Norman Klein – The New Picaresque: Excavating Narrative Forms After the End of Globalization, 1997-2050

Monday, February 8, 2016, at 6:00 pm to 7:50 pm

Kellen Auditorium, 66 Fifth Ave, room 101

Abstract: Globalism is a picaresque spinning us out of control, especially since 1997. We pause at the term picaresque; it is a vital clue to our dilemma. Outwardly, it refers to a unique mode of storytelling dating back to the sixteenth century. Many argue that it not only gave birth to the novel itself, it also inspired unique forms of theater, the visual arts, and architecture; even served as a precursor to noir fiction.

Over the past twenty years, the picaresque has made a comeback. On the surface, it is simply a rogue’s tale. Low-level swindlers journey through unexpected catastrophes. To stay alive– against all odds– they become unreliable narrators. Fictions blur into facts; this choreography so resembles our politics, our gaming, our banksterism. Picaresque comedies may well become a dominant form in our culture.

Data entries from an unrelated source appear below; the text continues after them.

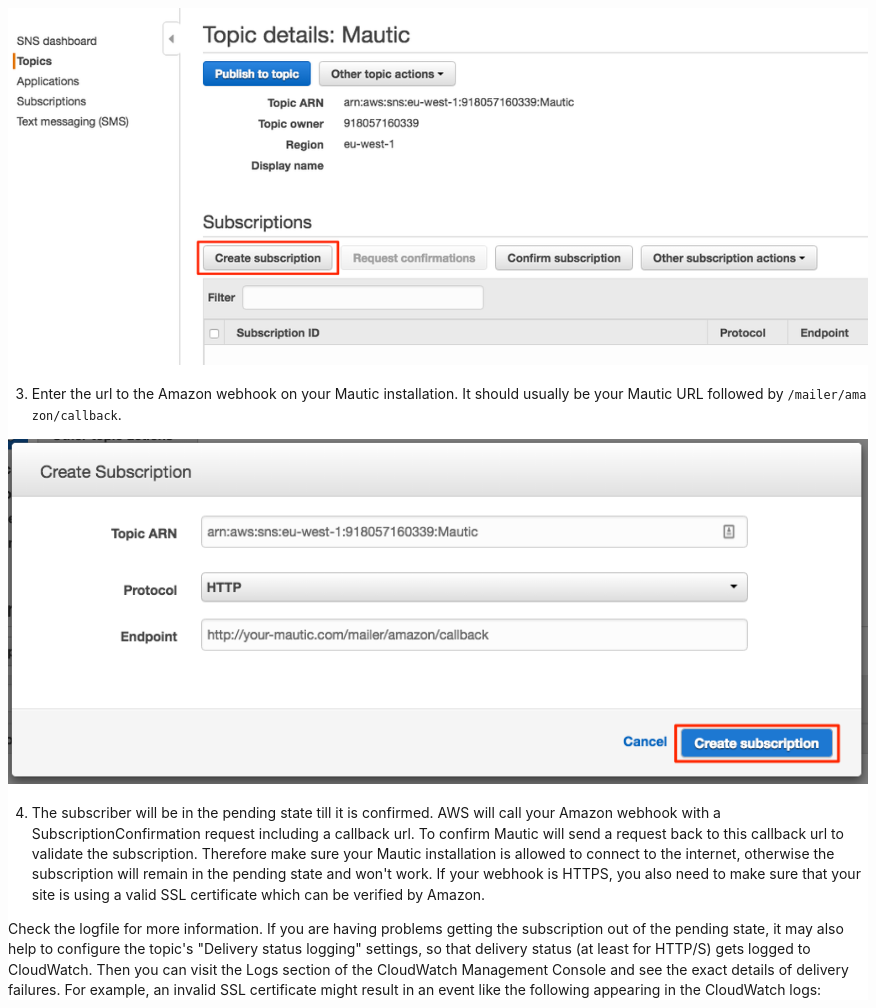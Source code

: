 ![Topic](amazon_webhook_4.png "New subscriber")

3. Enter the url to the Amazon webhook on your Mautic installation. It should usually be your Mautic URL followed by `/mailer/amazon/callback`.

![Topic](amazon_webhook_5.png "Enter url to Mautic")

4. The subscriber will be in the pending state till it is confirmed. AWS will call your Amazon webhook with a SubscriptionConfirmation request including a callback url. To confirm Mautic will send a request back to this callback url to validate the subscription. Therefore make sure your Mautic installation is allowed to connect to the internet, otherwise the subscription will remain in the pending state and won't work. If your webhook is HTTPS, you also need to make sure that your site is using a valid SSL certificate which can be verified by Amazon.

Check the logfile for more information.  If you are having problems getting the subscription out of the pending state, it may also help to configure the topic's "Delivery status logging" settings, so that delivery status (at least for HTTP/S) gets logged to CloudWatch.  Then you can visit the Logs section of the CloudWatch Management Console and see the exact details of delivery failures.  For example, an invalid SSL certificate might result in an event like the following
appearing in the CloudWatch logs:
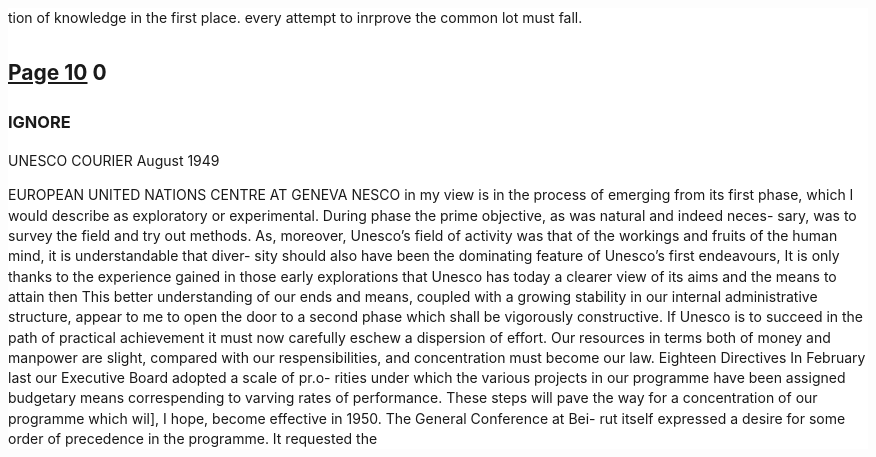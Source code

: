 tion of knowledge in the first 
place. every attempt to inrprove 
the common lot must fall.

## [Page 10](https://demo.humlab.umu.se/courier/074029engo.pdf#page=10) 0

### IGNORE

UNESCO COURIER August 1949 
 
  
EUROPEAN UNITED NATIONS CENTRE AT GENEVA 
NESCO in my view is in 
the process of emerging 
from its first phase, which 
I would describe as exploratory 
or experimental. During 
phase the prime objective, as 
was natural and indeed neces- 
sary, was to survey the field and 
try out methods. 
As, moreover, Unesco’s field of 
activity was that of the workings 
and fruits of the human mind, 
it is understandable that diver- 
sity should also have been the 
dominating feature of Unesco’s 
first endeavours, It is only 
thanks to the experience gained 
in those early explorations that 
Unesco has today a clearer view 
of its aims and the means to 
attain then 
This better understanding of 
our ends and means, coupled 
with a growing stability in our 
internal administrative structure, 
appear to me to open the door 
to a second phase which shall 
be vigorously constructive. If 
Unesco is to succeed in the path 
of practical achievement it must 
now carefully eschew a dispersion 
of effort. Our resources in terms 
both of money and manpower 
are slight, compared with our 
respensibilities, and concentration 
must become our law. 
Eighteen Directives 
In February last our Executive 
Board adopted a scale of pr.o- 
rities under which the various 
projects in our programme have 
been assigned budgetary means 
correspending to varving rates of 
performance. These steps will 
pave the way for a concentration 
of our programme which wil], 
I hope, become effective in 1950. 
The General Conference at Bei- 
rut itself expressed a desire for 
some order of precedence in the 
programme. It requested the 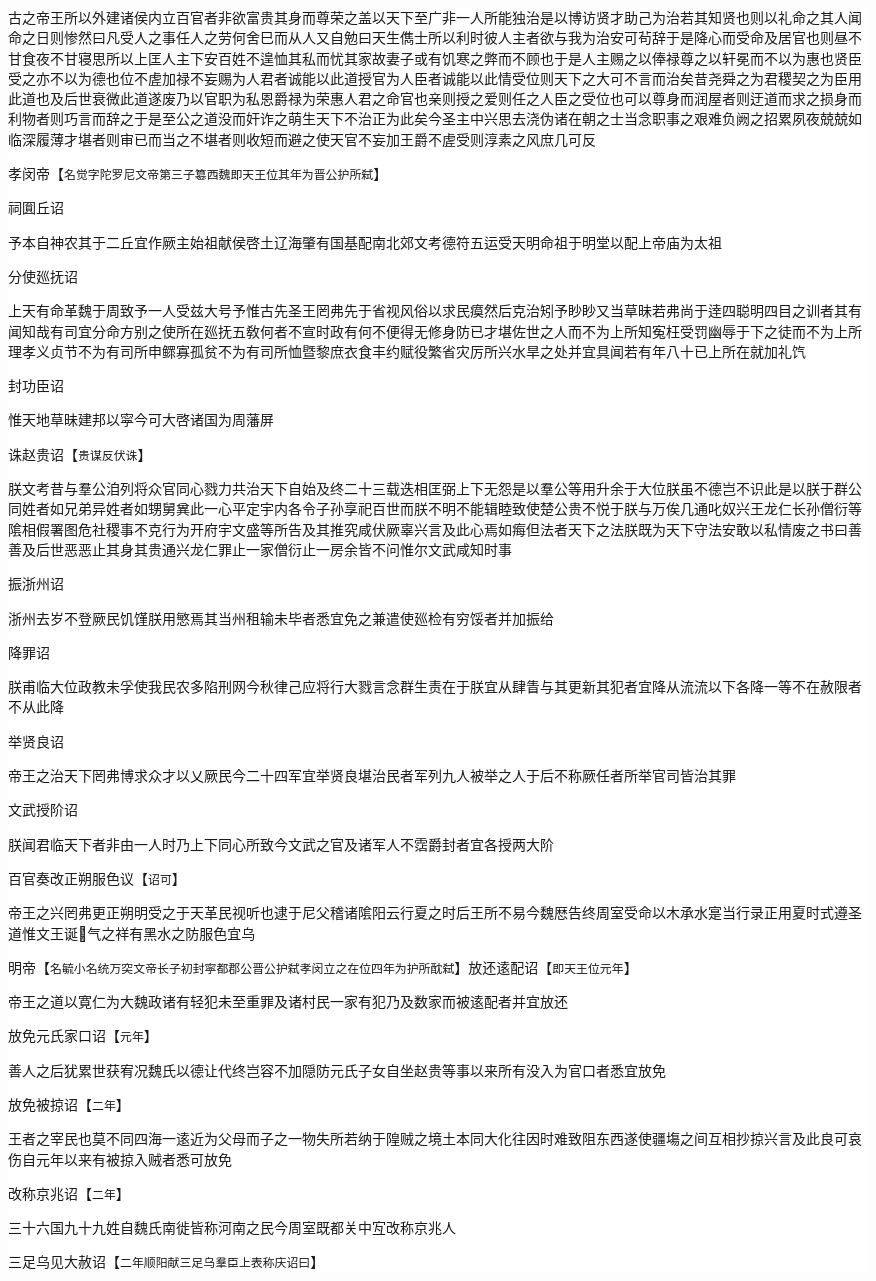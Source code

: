 古之帝王所以外建诸侯内立百官者非欲富贵其身而尊荣之盖以天下至广非一人所能独治是以博访贤才助己为治若其知贤也则以礼命之其人闻命之日则惨然曰凡受人之事任人之劳何舍巳而从人又自勉曰天生儁士所以利时彼人主者欲与我为治安可茍辞于是降心而受命及居官也则昼不甘食夜不甘寝思所以上匡人主下安百姓不遑恤其私而忧其家故妻子或有饥寒之弊而不顾也于是人主赐之以俸禄尊之以轩冕而不以为惠也贤臣受之亦不以为德也位不虗加禄不妄赐为人君者诚能以此道授官为人臣者诚能以此情受位则天下之大可不言而治矣昔尧舜之为君稷契之为臣用此道也及后世衰微此道遂废乃以官职为私恩爵禄为荣惠人君之命官也亲则授之爱则任之人臣之受位也可以尊身而润屋者则迂道而求之损身而利物者则巧言而辞之于是至公之道没而奸诈之萌生天下不治正为此矣今圣主中兴思去浇伪诸在朝之士当念职事之艰难负阙之招累夙夜兢兢如临深履薄才堪者则审已而当之不堪者则收短而避之使天官不妄加王爵不虗受则淳素之风庶几可反  

孝闵帝【`名觉字陀罗尼文帝第三子簒西魏即天王位其年为晋公护所弑`】  

祠圎丘诏  

予本自神农其于二丘宜作厥主始祖献侯啓土辽海肇有国基配南北郊文考德符五运受天明命祖于明堂以配上帝庙为太祖  

分使廵抚诏  

上天有命革魏于周致予一人受兹大号予惟古先圣王罔弗先于省视风俗以求民瘼然后克治矧予眇眇又当草昧若弗尚于逹四聪明四目之训者其有闻知哉有司宜分命方别之使所在廵抚五敎何者不宣时政有何不便得无修身防已才堪佐世之人而不为上所知寃枉受罚幽辱于下之徒而不为上所理孝义贞节不为有司所申鳏寡孤贫不为有司所恤暨黎庶衣食丰约赋役繁省灾厉所兴水旱之处并宜具闻若有年八十已上所在就加礼饩  

封功臣诏  

惟天地草昧建邦以寜今可大啓诸国为周藩屏  

诛赵贵诏【`贵谋反伏诛`】  

朕文考昔与羣公洎列将众官同心戮力共治天下自始及终二十三载迭相匡弼上下无怨是以羣公等用升余于大位朕虽不德岂不识此是以朕于群公同姓者如兄弟异姓者如甥舅兾此一心平定宇内各令子孙享祀百世而朕不明不能辑睦致使楚公贵不悦于朕与万俟几通叱奴兴王龙仁长孙僧衍等隂相假署图危社稷事不克行为开府宇文盛等所告及其推究咸伏厥辜兴言及此心焉如痗但法者天下之法朕既为天下守法安敢以私情废之书曰善善及后世恶恶止其身其贵通兴龙仁罪止一家僧衍止一房余皆不问惟尔文武咸知时事  

振浙州诏  

浙州去岁不登厥民饥馑朕用慜焉其当州租输未毕者悉宜免之兼遣使廵检有穷馁者并加振给  

降罪诏  

朕甫临大位政教未孚使我民农多陷刑网今秋律己应将行大戮言念群生责在于朕宜从肆眚与其更新其犯者宜降从流流以下各降一等不在赦限者不从此降  

举贤良诏  

帝王之治天下罔弗博求众才以乂厥民今二十四军宜举贤良堪治民者军列九人被举之人于后不称厥任者所举官司皆治其罪  

文武授阶诏  

朕闻君临天下者非由一人时乃上下同心所致今文武之官及诸军人不霑爵封者宜各授两大阶  

百官奏改正朔服色议【`诏可`】  

帝王之兴罔弗更正朔明受之于天革民视听也逮于尼父稽诸隂阳云行夏之时后王所不易今魏厯告终周室受命以木承水寔当行录正用夏时式遵圣道惟文王诞气之祥有黑水之防服色宜乌  

明帝【`名毓小名统万突文帝长子初封寜都郡公晋公护弑孝闵立之在位四年为护所酖弑`】放还逺配诏【`即天王位元年`】  

帝王之道以寛仁为大魏政诸有轻犯未至重罪及诸村民一家有犯乃及数家而被逺配者并宜放还  

放免元氏家口诏【`元年`】  

善人之后犹累世获宥况魏氏以德让代终岂容不加隠防元氏子女自坐赵贵等事以来所有没入为官口者悉宜放免  

放免被掠诏【`二年`】  

王者之宰民也莫不同四海一逺近为父母而子之一物失所若纳于隍贼之境土本同大化往因时难致阻东西遂使疆塲之间互相抄掠兴言及此良可哀伤自元年以来有被掠入贼者悉可放免  

改称京兆诏【`二年`】  

三十六国九十九姓自魏氏南徙皆称河南之民今周室既都关中宐改称京兆人  

三足乌见大赦诏【`二年顺阳献三足乌羣臣上表称庆诏曰`】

Bio: Norman M. Klein is a professor at the California Institute of the Arts and a critic, urban and media historian, as well as novelist. His books include: The History of Forgetting: Los Angeles and the Erasure of Memory; Seven Minutes: The Life and Death of the American Animated Cartoon;n Animated Cartoon; The Vatican to Vegas: The History of Special Effects; Freud in Coney Island and Other Tales; and the database novel Bleeding Through: Layers of Los Angeles, 1920-86.
His essays have appeared in anthologies, museum catalogs, newspapers, scholarly journals, and on the web. They are symptoms of a polymath’s career, ranging from European cultural history to animation and architectural studies, from special effects to cinema and digital theory, to LA studies, fiction, media design and documentary film. His work (including museum shows) has centered on the relationship between collective memory and power in urban spaces; the thin line between fact and fiction; and erasure, forgetting, scripted spaces, and the social imaginary. This lecture refers to material from his next two books: The Imaginary 20th Century (due out in mid march); and The History of the Present: The Dismantling of the American Psyche (2017).